Wednesday, December 3, 1656.
A private bill for the Patron and Vicar of Plymouth, to
let leases for three lives, or ninety-nine years, at a rack-rent,
was read the second time.
Mr. Pedley and Mr. Robinson. (fn. 1) For form's sake, it should
be committed. By the common law, the Patron, Vicar, and
Ordinary, joining, may let leases ut supra; but per statute, 13
Eliz., they are restrained. It alters the law, and so by the
orders it ought to be committed, to hear what any body can
say to it.
Major-General Kekey, Mr. Fowell, and Mr. Bond. There
is no need to commit it, for none can except against it, seeing
there is no power given by the bill to take fines, &c. but to let
at a rack-rent, which (if that were observed in all corporations) it were no injury to grant such a liberty to all corporations in general.
Resolved, that the bill be ingrossed; but, by direction of
the Speaker, [Sir Thomas Widdrington] the question was
put for commitment, that being the proper question.
Mr. Speaker. Here are two private bills, concerning two of
the members, which I suppose you will admit to be read as the
An Act to enable Richard Carter, Esq. son and heir of
John Carter, Esq. deceased, to sell lands for payment of the
debts of the said John Carter the father, and Richard his son.
Read the first time. His father's debts, three thousand
pounds, wherein the son stands engaged per bond.
Colonel Rouse. He is sued. Judgments, executions, and
ousters, against him; and in daily danger to be laid in prison.
His rents of assize are one hundred pounds per annum; demesnes, four hundred pounds per annum. He desires this may
be settled upon him, in fee for payment of debts, ut supra.
Resolved, that this bill be read the second time on Saturday.
Mr. Robinson.—I desire that longer time may be given for
the second reading, for it may concern other persons.
The Master of the Rolls. [William Lenthall] Judge-Advocate Whalley's case is very hard. I desire his bill may be read.

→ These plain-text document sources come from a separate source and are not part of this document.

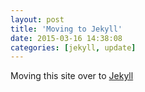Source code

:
 ```yaml
---
layout: post
title: 'Moving to Jekyll'
date: 2015-03-16 14:38:08
categories: [jekyll, update]
---
```


Moving this site over to [Jekyll](http://jekyllrb.com/ 'Jekyll static website creator')
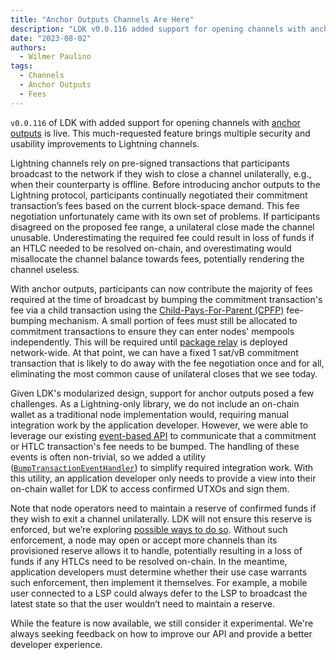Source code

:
 ```yaml
---
title: "Anchor Outputs Channels Are Here"
description: "LDK v0.0.116 added support for opening channels with anchor outputs."
date: "2023-08-02"
authors:
  - Wilmer Paulino
tags:
  - Channels
  - Anchor Outputs
  - Fees
---
```


`v0.0.116` of LDK with added support for opening channels with [anchor
outputs](https://bitcoinops.org/en/topics/anchor-outputs) is live. This much-requested feature
brings multiple security and usability improvements to Lightning channels.

Lightning channels rely on pre-signed transactions that participants broadcast to the network if
they wish to close a channel unilaterally, e.g., when their counterparty is offline. Before
introducing anchor outputs to the Lightning protocol, participants continually negotiated their
commitment transaction’s fees based on the current block-space demand. This fee negotiation
unfortunately came with its own set of problems. If participants disagreed on the proposed fee
range, a unilateral close made the channel unusable. Underestimating the required fee could result
in loss of funds if an HTLC needed to be resolved on-chain, and overestimating would misallocate the
channel balance towards fees, potentially rendering the channel useless.

With anchor outputs, participants can now contribute the majority of fees required at the time of
broadcast by bumping the commitment transaction's fee via a child transaction using the
[Child-Pays-For-Parent (CPFP)](https://bitcoinops.org/en/topics/cpfp) fee-bumping mechanism. A small
portion of fees must still be allocated to commitment transactions to ensure they can enter nodes'
mempools independently. This will be required until [package
relay](https://bitcoinops.org/en/topics/package-relay) is deployed network-wide. At that point, we
can have a fixed 1 sat/vB commitment transaction that is likely to do away with the fee negotiation
once and for all, eliminating the most common cause of unilateral closes that we see today.

Given LDK's modularized design, support for anchor outputs posed a few challenges. As a
Lightning-only library, we do not include an on-chain wallet as a traditional node implementation
would, requiring manual integration work by the application developer. However, we were able to
leverage our existing [event-based
API](https://docs.rs/lightning/latest/lightning/events/index.html) to communicate that a commitment
or HTLC transaction's fee needs to be bumped. The handling of these events is often non-trivial, so
we added a utility
([`BumpTransactionEventHandler`](https://docs.rs/lightning/latest/lightning/events/bump_transaction/struct.BumpTransactionEventHandler.html))
to simplify required integration work. With this utility, an application developer only needs to
provide a view into their on-chain wallet for LDK to access confirmed UTXOs and sign them.

Note that node operators need to maintain a reserve of confirmed funds if they wish to exit a
channel unilaterally. LDK will not ensure this reserve is enforced, but we’re exploring [possible
ways to do so](https://github.com/lightningdevkit/rust-lightning/issues/2320). Without such
enforcement, a node may open or accept more channels than its provisioned reserve allows it to
handle, potentially resulting in a loss of funds if any HTLCs need to be resolved on-chain. In the
meantime, application developers must determine whether their use case warrants such enforcement,
then implement it themselves. For example, a mobile user connected to a LSP could always defer to
the LSP to broadcast the latest state so that the user wouldn’t need to maintain a reserve.

While the feature is now available, we still consider it experimental. We're always seeking feedback
on how to improve our API and provide a better developer experience.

Scotch. It being appointed to be read another
day, and it being now adjourned sine die, it ought not to be
read without a new order to that purpose; so I would not
have it read now.
An Act for settling Henry Whalley and Erasmus Smith in
certain lands fallen to them by lots, upon the adventures in
Ireland: acres, Irish measure, 11,750; formerly of the Lords
of Ardes (fn. 3) and Glainboise.
They pretend that one may compound, per the Lord Protector's ordinance; and that the other has articles of war,
(viz. Lord of Ardes.) It was desired that these lots, being
cast in first, might, notwithstanding these claims, be settled
Sir John Reynolds and Colonel Markham. Would have some
expedient found upon committing of the bill, to satisfy JudgeAdvocate Whalley some other way, for Lord Glainboise has
compounded for these lands, according to the ordinance of his
Highness. You ought to be tender, likewise, in the articles
which Lord Ardes pretends to; hope you will use mercy
rather than rigour.
Mr. — Scotch. Lord Glainboise hath been very faithful
to you, though he had the hap to be a little wrong, for which
he was sequestered; and having compounded (if it be reversed), who is secured ?
Mr. Robinson. These adventurers ought to be specially
respected; for they were the first that trusted you, as that
gentleman told you. If you be not steady, who will trust
you? I would rather violate the other claims, than those
which were grounded upon so much trust and confidence in
your cause, when it was but in its infancy. I speak it not for
Judge-Advocate Whalley, nor for Mr. Smith. I know him
not: but I speak for the justice and credit of your old cause.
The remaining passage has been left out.